Mucho se ha especulado sobre su muerte: si murió en la bañera o en un club cercano, y fue trasladado allí posteriormente... La única realidad es que su cuerpo no fue objeto de una adecuada autopsia, entre otras cosas porque fue presentado a las autoridades como un simple poeta y, al igual que ocurriera con otros artistas que murieron en circunstancias similares, las personas de su entorno pudieron ocultar algunos datos, en vista de que había sustancias ilegales de por medio. El diagnóstico final se decantó hacia el infarto. Falleció como un desconocido en un país donde había logrado pasar desapercibido, en unas fechas en las que, hasta los jueces, cogían vacaciones.


Jim Morrison fue enterrado en Père-Lachaise. Desde entonces, su tumba viene siendo un punto de encuentro para sus fans, aunque sus restos fueron finalmente retirados por su familia y descansan en un lugar desconocido, después de que la tumba hubiera sido profanada en diversas ocasiones.

The Doors musican varios poemas que Morrison grabó durante una sesión de estudio en el año 1970, bajo el título An American Prayer (1978). Se trata de un magnífico álbum homenaje a su compañero, cuyas letras son semi-autobiográficas y a veces proféticas, incluyendo desde críticas de la época hasta visiones de la vida después de la muerte.

Se cuenta que una sola palabra de Jim Morrison hubiera bastado para movilizar a millones de sus seguidores. Su padre, del que renegó quizá por ser militar y haber dirigido un contingente de portaaviones durante la guerra de Vietnam, afirmó, diez años después de su muerte: «Mi hijo poseía un genio único, que expresó sin censuras».

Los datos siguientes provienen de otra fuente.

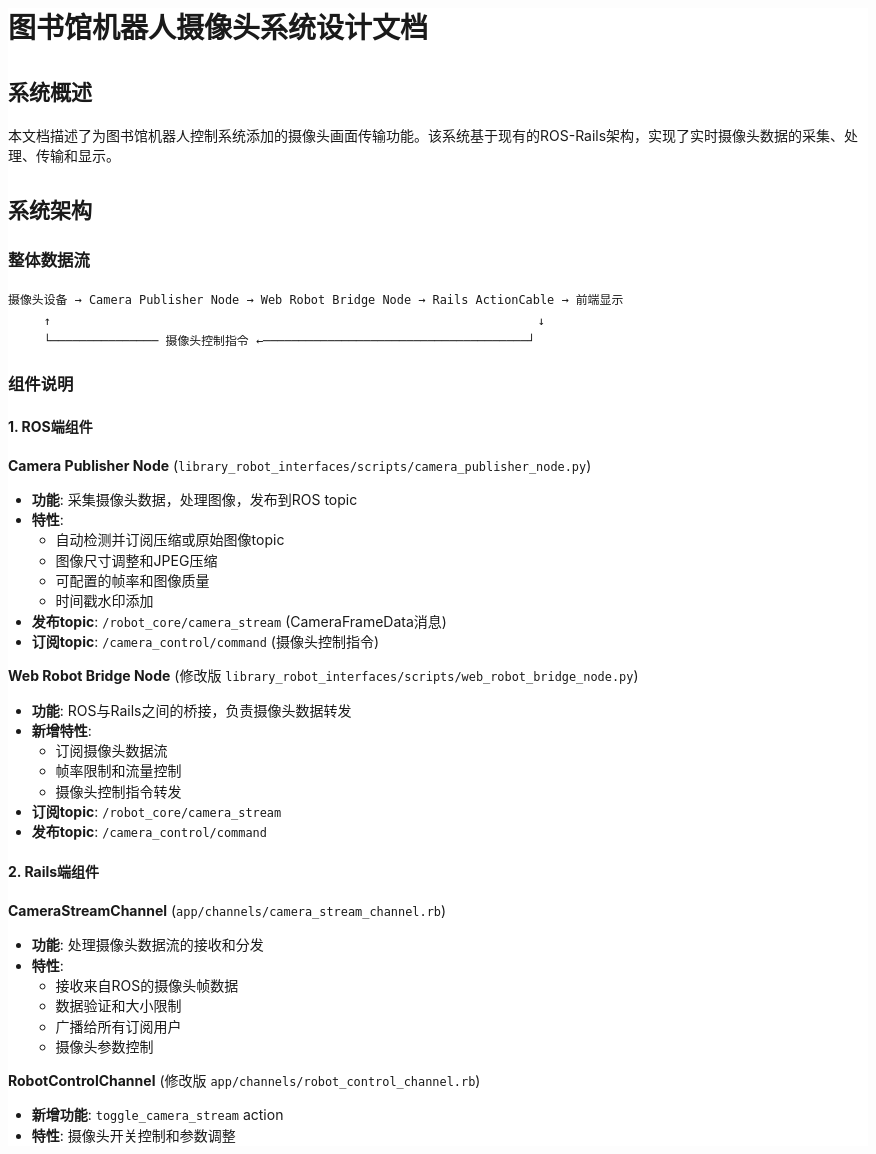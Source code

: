 # 图书馆机器人摄像头系统设计文档

## 系统概述

本文档描述了为图书馆机器人控制系统添加的摄像头画面传输功能。该系统基于现有的ROS-Rails架构，实现了实时摄像头数据的采集、处理、传输和显示。

## 系统架构

### 整体数据流
```
摄像头设备 → Camera Publisher Node → Web Robot Bridge Node → Rails ActionCable → 前端显示
     ↑                                                                    ↓
     └─────────────── 摄像头控制指令 ←─────────────────────────────────────┘
```

### 组件说明

#### 1. ROS端组件

**Camera Publisher Node** (`library_robot_interfaces/scripts/camera_publisher_node.py`)
- **功能**: 采集摄像头数据，处理图像，发布到ROS topic
- **特性**: 
  - 自动检测并订阅压缩或原始图像topic
  - 图像尺寸调整和JPEG压缩
  - 可配置的帧率和图像质量
  - 时间戳水印添加
- **发布topic**: `/robot_core/camera_stream` (CameraFrameData消息)
- **订阅topic**: `/camera_control/command` (摄像头控制指令)

**Web Robot Bridge Node** (修改版 `library_robot_interfaces/scripts/web_robot_bridge_node.py`)
- **功能**: ROS与Rails之间的桥接，负责摄像头数据转发
- **新增特性**:
  - 订阅摄像头数据流
  - 帧率限制和流量控制
  - 摄像头控制指令转发
- **订阅topic**: `/robot_core/camera_stream`
- **发布topic**: `/camera_control/command`

#### 2. Rails端组件

**CameraStreamChannel** (`app/channels/camera_stream_channel.rb`)
- **功能**: 处理摄像头数据流的接收和分发
- **特性**:
  - 接收来自ROS的摄像头帧数据
  - 数据验证和大小限制
  - 广播给所有订阅用户
  - 摄像头参数控制

**RobotControlChannel** (修改版 `app/channels/robot_control_channel.rb`)
- **新增功能**: `toggle_camera_stream` action
- **特性**: 摄像头开关控制和参数调整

Puede que nuestros músicos de hoy en día no posean un aura tan seductora. Puede incluso que sean infinitamente más mediocres en sus creaciones y no aporten nada nuevo y original. Es posible que nunca experimenten el nacimiento, auge y muerte de un movimiento que cambiaría el mundo. Puede que todo esto sea cierto y mucho más, aunque al menos parecen integrar mejor sus vidas. Y eso ya es suficiente.